Korzestański: Ice cross downhill to dla mnie zastrzyk adrenaliny
Łukasz Korzestański ma za sobą debiut w Red Bull Crashed Ice, czyli mistrzostw świata w ice cross downhillu. To szalone wyścigi łyżwiarzy, które zyskują coraz większą popularność i wkrótce mogą stać się dyscypliną olimpijską.
Korzestański w swoim debiucie pokazał się na zawodach z bardzo dobrej strony. Wyścig w Marsylii zakończył na 6. miejscu w klasyfikacji juniorów. Zasady w Ice cross downhill są bardzo proste. W wyścigach obowiązuje zasada kto pierwszy, ten lepszy. Zawodnicy rywalizują w łyżwach hokejowych mając przed sobą różnego rodzaju przeszkody na torach lodowych m.in. zjazd w dół, ostre zakręty, muldy, skocznie czy rampy. Zawody odbywają się w centrum dużych miast na całym świecie. W zeszłym roku w niemieckim St. Paul rywalizację zawodników oglądało ponad 140 tys. osób.
HOKEJ.NET: - Jak trafiłeś do Red Bulla?
Łukasz Korzestański, obrońca Tauronu KH GKS Katowice: - Co do samego dostania się, to miałem okazje trenować wcześniej z Finem, który zajmuje się szkoleniem jazdy na łyżwach w HIFK. Powiedział mi, że powinienem spróbować, bo mam dobrą jazdę i pomagał mi podjąć pierwsze kroki z kontaktem z Red Bullem. Było to trzy lata temu, ale niestety sprawa ucichła. Być może dlatego, że nie miałem wtedy skończonych 18 lat, a był to jeden z niezbędnych warunków. Zresztą później skupiłem się na rozwoju hokejowym w Szwecji, więc nie było się kiedy tym zainteresować.
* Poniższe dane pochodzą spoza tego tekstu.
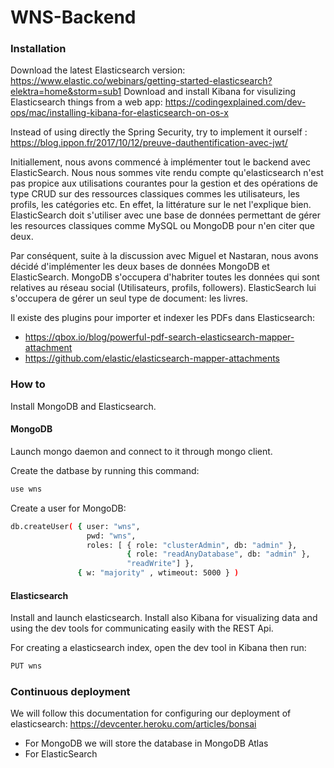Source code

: # WNS-Backend


### Installation

Download the latest Elasticsearch version: https://www.elastic.co/webinars/getting-started-elasticsearch?elektra=home&storm=sub1
Download and install Kibana for visulizing Elasticsearch things from a web app: https://codingexplained.com/dev-ops/mac/installing-kibana-for-elasticsearch-on-os-x

Instead of using directly the Spring Security, try to implement it ourself : https://blog.ippon.fr/2017/10/12/preuve-dauthentification-avec-jwt/


Initiallement, nous avons commencé à implémenter tout le backend avec ElasticSearch. Nous nous sommes vite rendu compte qu'elasticsearch n'est pas propice 
aux utilisations courantes pour la gestion et des opérations de type CRUD sur des ressources classiques commes les utilisateurs, les profils, les catégories etc.
En effet, la littérature sur le net l'explique bien. ElasticSearch doit s'utiliser avec une base de données permettant de gérer les resources classiques comme MySQL
ou MongoDB pour n'en citer que deux.

Par conséquent, suite à la discussion avec Miguel et Nastaran, nous avons décidé d'implémenter les deux bases de données MongoDB et ElasticSearch.
MongoDB s'occupera d'habriter toutes les données qui sont relatives au réseau social (Utilisateurs, profils, followers). ElasticSearch lui s'occupera de
gérer un seul type de document: les livres.

Il existe des plugins pour importer et indexer les PDFs dans Elasticsearch: 

- https://qbox.io/blog/powerful-pdf-search-elasticsearch-mapper-attachment
- https://github.com/elastic/elasticsearch-mapper-attachments


### How to

Install MongoDB and Elasticsearch.

#### MongoDB

Launch mongo daemon and connect to it through mongo client.

Create the datbase by running this command:

```bash
use wns
```

Create a user for MongoDB:

```bash
db.createUser( { user: "wns",
                 pwd: "wns",
                 roles: [ { role: "clusterAdmin", db: "admin" },
                          { role: "readAnyDatabase", db: "admin" },
                          "readWrite"] },
               { w: "majority" , wtimeout: 5000 } )
```

#### Elasticsearch

Install and launch elasticsearch. Install also Kibana for visualizing data and using the dev tools for communicating easily with the REST Api.

For creating a elasticsearch index, open the dev tool in Kibana then run:

```bash
PUT wns
```

### Continuous deployment

We will follow this documentation for configuring our deployment of elasticsearch: https://devcenter.heroku.com/articles/bonsai

- For MongoDB we will store the database in MongoDB Atlas
- For ElasticSearch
W tym roku miałem okazję trenować z mistrzem świata z 2014 roku, który polecił mnie redbullowi na mistrzostwa świata juniorów. Również organizacja Blade Club, która jest przedstawicielem Polski w Ice Cross Downhillu miała okazję mnie sprawdzić przed i dać mi szansę, powołując mnie na zawody w Marsylii. Wszystko działo się gwałtownie ponieważ dowiedziałem się, że mam startować niespełna trzy tygodnie przed zawodami. Nie było czasu, by specjalnie się przygotować. Na szczęście domknąłem wszystko na czas i pojechałem. Jestem również bardzo wdzięczny klubowi, który dał mi szansę i pozwolił mi jechać.
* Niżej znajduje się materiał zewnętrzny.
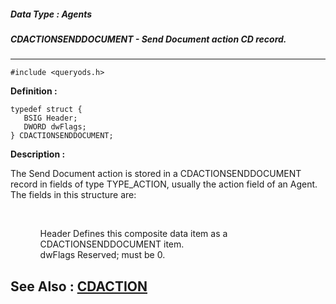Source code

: ##### Data Type : Agents
##### CDACTIONSENDDOCUMENT - Send Document action CD record.
---
```
#include <queryods.h>
```

**Definition :**
```
typedef struct {
   BSIG Header;
   DWORD dwFlags;
} CDACTIONSENDDOCUMENT;
```

**Description :**

The Send Document action is stored in a CDACTIONSENDDOCUMENT record in fields of type TYPE_ACTION, usually the action field of an Agent.  The fields in this structure are:
<ul><br>

<ul>Header			Defines this composite data item as a CDACTIONSENDDOCUMENT item.<br>
dwFlags		Reserved;  must be 0.</ul>
</ul>



**See Also :**
[CDACTION](/domino-c-api-docs/reference/Data/CDACTION)
---
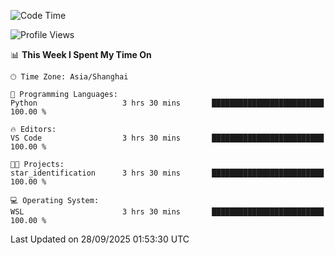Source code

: <!--START_SECTION:waka-->
![Code Time](http://img.shields.io/badge/Code%20Time-3%2C130%20hrs%2042%20mins-blue)

![Profile Views](http://img.shields.io/badge/Profile%20Views-0-blue)

📊 **This Week I Spent My Time On** 

```text
🕑︎ Time Zone: Asia/Shanghai

💬 Programming Languages: 
Python                   3 hrs 30 mins       █████████████████████████   100.00 % 

🔥 Editors: 
VS Code                  3 hrs 30 mins       █████████████████████████   100.00 % 

🐱‍💻 Projects: 
star_identification      3 hrs 30 mins       █████████████████████████   100.00 % 

💻 Operating System: 
WSL                      3 hrs 30 mins       █████████████████████████   100.00 % 
```


 Last Updated on 28/09/2025 01:53:30 UTC
<!--END_SECTION:waka-->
W jakich konkurencjach toczy się cała rywalizacja?
- Jest podzielona na główne show i freestyle. Pierwsze były shootouty, czyli indywidualna jazda na czas. 64 zawodników z najlepszymi czasami przeszło do głównego show, które polegało na wyścigu. Rywalizacja toczyła się w czwórkach, a dwaj najszybsi przechodzili dalej. I tak do finałowej czwórki. Z kolei freestyle to były pokazy akrobacji powietrznych na torze przez najbardziej doświadczonych zawodników.
Fot.Joerg Mitter
Tego typu zawody zapewne wiążą się zapewne z ogromną rywalizacją.
- Rywalizacja była dość duża, poczynając od seniorów, którzy są prawdziwymi profesjonalistami, a prędkości, jakie osiągają na tych przeszkodach sa naprawdę trudne do wyobrażenia. Nawet w juniorach byli już zawodnicy, którzy trenowali do tych zawodów od roku lub dłużej, mając na koncie wcześniejsze takie imprezy. Sam start już był ciężki, bo po zaledwie pięciu metrach był około metrowy spad w dół i lądowanie na pierwszej rampie. A przy tym wszystkim, trzeba walczyć o miejsce.
Była to jednorazowa przygoda, czy planujesz kolejny start?
- Nie chciałbym składać publicznych deklaracji, jednak ten sport jest dla mnie wielkim zastrzykiem adrenaliny i świetną zabawą. Samo show to naprawdę coś, co trzeba zobaczyć na własne oczy.
Czy większość hokeistów poradziłaby sobie z takim wyzwaniem?
- Ciężko powiedzieć. Wydaje się, że niezbędne jest tutaj obeznanie ze skateparkami i z nierówną powierzchnią, bo sama hokejowa jazda na łyżwach to trochę za mało. Sam widziałem u siebie wiele braków na tym torze, czując się w wielu miejscach jak żółtodziub. Mimo wszystko jestem bardzo zadowolony z wyniku.